The result was keep. The Nordic Goddess Kristen Worship her 00:24, 23 January 2009 (UTC)[reply]
Zodiac (cipher)[edit]
- Zodiac (cipher) (edit | talk | history | protect | delete | links | watch | logs | views) (delete) – (View log)
The article makes no assertion of notability for this cipher - being very broken doesn't suffice. ciphergoth (talk) 09:29, 19 January 2009 (UTC)[reply]
Just to go into this in a bit more detail - lots of people design ciphers, most of whom don't really have much expertise in breaking them. Those who do know how to break them can have fun doing so, and occasionally get a paper out of it, but it would seem perverse to consider a cipher notable because it's broken, unless the break is independently interesting in some way - in other words, if the paper that breaks it is frequently cited. ciphergoth (talk) 09:35, 19 January 2009 (UTC)[reply]
- "Assertions of notability" form no part of our Wikipedia:Deletion policy, nor does the nominator's idea of "fun" or the fact that a cipher may have been documented as broken. Wikipedia:Notability is quite clear on what notability actually is.
As the references and further reading sections of the article indicate, multiple published works exist, that are from authors independent of Lee, the creator, that document this subject with noticably more than passing mentions and that are pretty much canonical examples of reliablity for Wikipedia purposes. (IEICE Transactions on Fundamentals of Electronics, Communications and Computer Sciences, for example, is a peer-reviewed academic journal with a policy of publishing original research that advances its field. That Ciphergoth thinks that people have "fun" submitting papers to it does not change the fact that it is a serious journal, and that publications in it can be relied upon to have been written by experts in the field and reviewed by an editorial and review board of their peers.) The Primary Notability Criterion is satisfied.

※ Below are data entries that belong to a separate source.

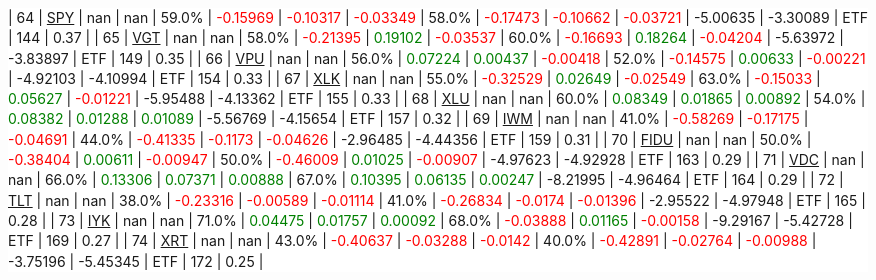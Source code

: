 |  64 | [SPY](https://finance.yahoo.com/quote/SPY/financials)     |                 nan |                     nan | 59.0%                  | <span style="color: red;"> -0.15969 </span>  | <span style="color: red;"> -0.10317 </span>  | <span style="color: red;"> -0.03349 </span>  | 58.0%                  | <span style="color: red;"> -0.17473 </span>  | <span style="color: red;"> -0.10662 </span>  | <span style="color: red;"> -0.03721 </span>  |           -5.00635   |  -3.30089   | ETF                    |    144 |           0.37 |
|  65 | [VGT](https://finance.yahoo.com/quote/VGT/financials)     |                 nan |                     nan | 58.0%                  | <span style="color: red;"> -0.21395 </span>  | <span style="color: green;"> 0.19102 </span> | <span style="color: red;"> -0.03537 </span>  | 60.0%                  | <span style="color: red;"> -0.16693 </span>  | <span style="color: green;"> 0.18264 </span> | <span style="color: red;"> -0.04204 </span>  |           -5.63972   |  -3.83897   | ETF                    |    149 |           0.35 |
|  66 | [VPU](https://finance.yahoo.com/quote/VPU/financials)     |                 nan |                     nan | 56.0%                  | <span style="color: green;"> 0.07224 </span> | <span style="color: green;"> 0.00437 </span> | <span style="color: red;"> -0.00418 </span>  | 52.0%                  | <span style="color: red;"> -0.14575 </span>  | <span style="color: green;"> 0.00633 </span> | <span style="color: red;"> -0.00221 </span>  |           -4.92103   |  -4.10994   | ETF                    |    154 |           0.33 |
|  67 | [XLK](https://finance.yahoo.com/quote/XLK/financials)     |                 nan |                     nan | 55.0%                  | <span style="color: red;"> -0.32529 </span>  | <span style="color: green;"> 0.02649 </span> | <span style="color: red;"> -0.02549 </span>  | 63.0%                  | <span style="color: red;"> -0.15033 </span>  | <span style="color: green;"> 0.05627 </span> | <span style="color: red;"> -0.01221 </span>  |           -5.95488   |  -4.13362   | ETF                    |    155 |           0.33 |
|  68 | [XLU](https://finance.yahoo.com/quote/XLU/financials)     |                 nan |                     nan | 60.0%                  | <span style="color: green;"> 0.08349 </span> | <span style="color: green;"> 0.01865 </span> | <span style="color: green;"> 0.00892 </span> | 54.0%                  | <span style="color: green;"> 0.08382 </span> | <span style="color: green;"> 0.01288 </span> | <span style="color: green;"> 0.01089 </span> |           -5.56769   |  -4.15654   | ETF                    |    157 |           0.32 |
|  69 | [IWM](https://finance.yahoo.com/quote/IWM/financials)     |                 nan |                     nan | 41.0%                  | <span style="color: red;"> -0.58269 </span>  | <span style="color: red;"> -0.17175 </span>  | <span style="color: red;"> -0.04691 </span>  | 44.0%                  | <span style="color: red;"> -0.41335 </span>  | <span style="color: red;"> -0.1173 </span>   | <span style="color: red;"> -0.04626 </span>  |           -2.96485   |  -4.44356   | ETF                    |    159 |           0.31 |
|  70 | [FIDU](https://finance.yahoo.com/quote/FIDU/financials)   |                 nan |                     nan | 50.0%                  | <span style="color: red;"> -0.38404 </span>  | <span style="color: green;"> 0.00611 </span> | <span style="color: red;"> -0.00947 </span>  | 50.0%                  | <span style="color: red;"> -0.46009 </span>  | <span style="color: green;"> 0.01025 </span> | <span style="color: red;"> -0.00907 </span>  |           -4.97623   |  -4.92928   | ETF                    |    163 |           0.29 |
|  71 | [VDC](https://finance.yahoo.com/quote/VDC/financials)     |                 nan |                     nan | 66.0%                  | <span style="color: green;"> 0.13306 </span> | <span style="color: green;"> 0.07371 </span> | <span style="color: green;"> 0.00888 </span> | 67.0%                  | <span style="color: green;"> 0.10395 </span> | <span style="color: green;"> 0.06135 </span> | <span style="color: green;"> 0.00247 </span> |           -8.21995   |  -4.96464   | ETF                    |    164 |           0.29 |
|  72 | [TLT](https://finance.yahoo.com/quote/TLT/financials)     |                 nan |                     nan | 38.0%                  | <span style="color: red;"> -0.23316 </span>  | <span style="color: red;"> -0.00589 </span>  | <span style="color: red;"> -0.01114 </span>  | 41.0%                  | <span style="color: red;"> -0.26834 </span>  | <span style="color: red;"> -0.0174 </span>   | <span style="color: red;"> -0.01396 </span>  |           -2.95522   |  -4.97948   | ETF                    |    165 |           0.28 |
|  73 | [IYK](https://finance.yahoo.com/quote/IYK/financials)     |                 nan |                     nan | 71.0%                  | <span style="color: green;"> 0.04475 </span> | <span style="color: green;"> 0.01757 </span> | <span style="color: green;"> 0.00092 </span> | 68.0%                  | <span style="color: red;"> -0.03888 </span>  | <span style="color: green;"> 0.01165 </span> | <span style="color: red;"> -0.00158 </span>  |           -9.29167   |  -5.42728   | ETF                    |    169 |           0.27 |
|  74 | [XRT](https://finance.yahoo.com/quote/XRT/financials)     |                 nan |                     nan | 43.0%                  | <span style="color: red;"> -0.40637 </span>  | <span style="color: red;"> -0.03288 </span>  | <span style="color: red;"> -0.0142 </span>   | 40.0%                  | <span style="color: red;"> -0.42891 </span>  | <span style="color: red;"> -0.02764 </span>  | <span style="color: red;"> -0.00988 </span>  |           -3.75196   |  -5.45345   | ETF                    |    172 |           0.25 |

Remember the readers. They might want to look these subjects up. It's what we're writing an encyclopaedia for. Keep. Uncle G (talk) 12:11, 19 January 2009 (UTC)[reply]

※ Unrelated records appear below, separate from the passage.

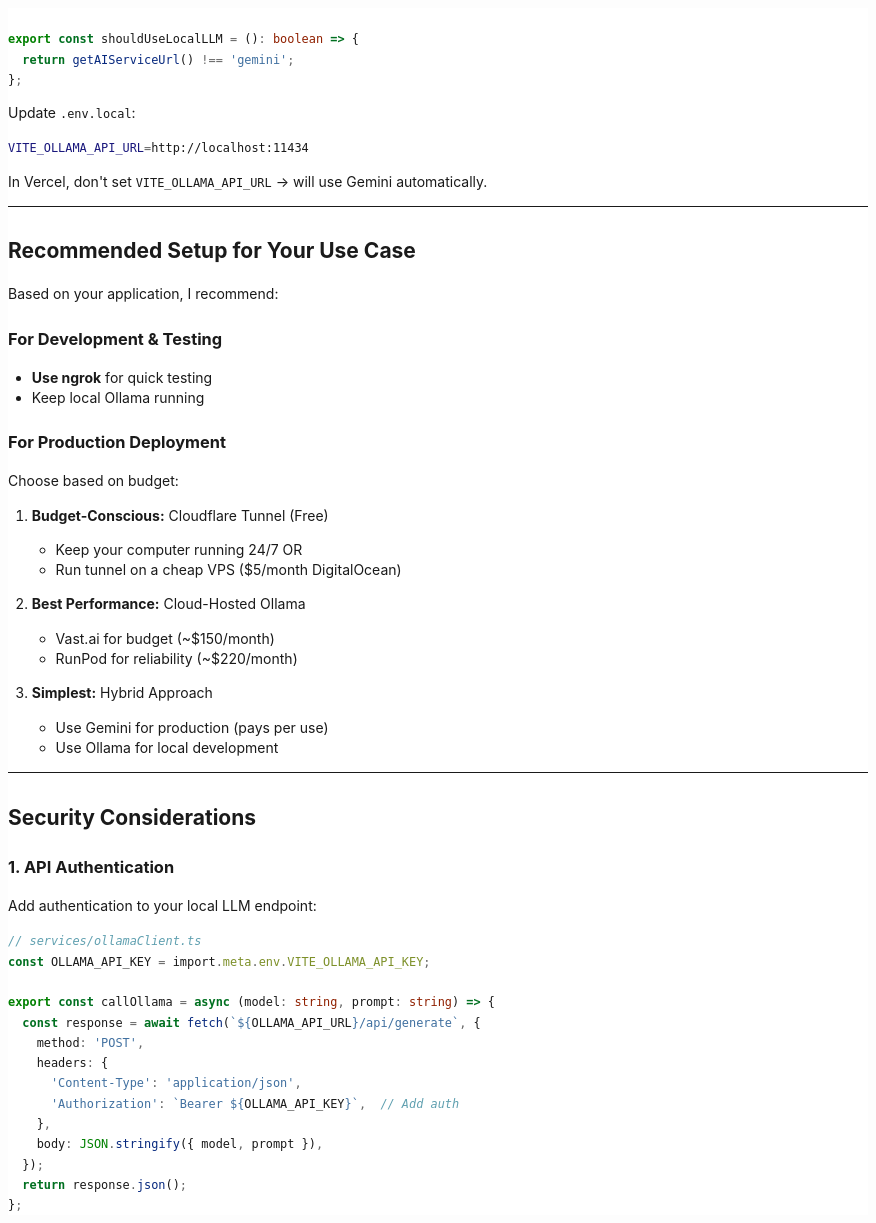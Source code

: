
 ```typescript

export const shouldUseLocalLLM = (): boolean => {
  return getAIServiceUrl() !== 'gemini';
};
```

Update `.env.local`:
```bash
VITE_OLLAMA_API_URL=http://localhost:11434
```

In Vercel, don't set `VITE_OLLAMA_API_URL` → will use Gemini automatically.

---

## Recommended Setup for Your Use Case

Based on your application, I recommend:

### For Development & Testing
- **Use ngrok** for quick testing
- Keep local Ollama running

### For Production Deployment
Choose based on budget:

1. **Budget-Conscious:** Cloudflare Tunnel (Free)
   - Keep your computer running 24/7 OR
   - Run tunnel on a cheap VPS ($5/month DigitalOcean)

2. **Best Performance:** Cloud-Hosted Ollama
   - Vast.ai for budget (~$150/month)
   - RunPod for reliability (~$220/month)

3. **Simplest:** Hybrid Approach
   - Use Gemini for production (pays per use)
   - Use Ollama for local development

---

## Security Considerations

### 1. API Authentication

Add authentication to your local LLM endpoint:

```typescript
// services/ollamaClient.ts
const OLLAMA_API_KEY = import.meta.env.VITE_OLLAMA_API_KEY;

export const callOllama = async (model: string, prompt: string) => {
  const response = await fetch(`${OLLAMA_API_URL}/api/generate`, {
    method: 'POST',
    headers: {
      'Content-Type': 'application/json',
      'Authorization': `Bearer ${OLLAMA_API_KEY}`,  // Add auth
    },
    body: JSON.stringify({ model, prompt }),
  });
  return response.json();
};
```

- Keep. If people considered it worth investing the time to write research papers on this cipher, then it is clearly notable. Why would anybody waste their time attacking a non-notable cipher? The publication, therfore, of the cryptanalysis of this cipher is evidence of notability. JulesH (talk) 12:20, 19 January 2009 (UTC)[reply]
- Keep - at least several academic papers on it. J L G 4 1 0 4 12:39, 19 January 2009 (UTC)[reply]
- Keep. Clearly notable per academic articles. This is a useful, interesting article—why the urge to delete? Graymornings(talk) 13:00, 19 January 2009 (UTC)[reply]
- Keep - Multiple articles in peer-reviewed academic journals referenced in the article establish notability. Grandmartin11 (talk) 22:36, 22 January 2009 (UTC)[reply]
- The above discussion is preserved as an archive of the debate. Please do not modify it. Subsequent comments should be made on the appropriate discussion page (such as the article's talk page or in a deletion review). No further edits should be made to this page.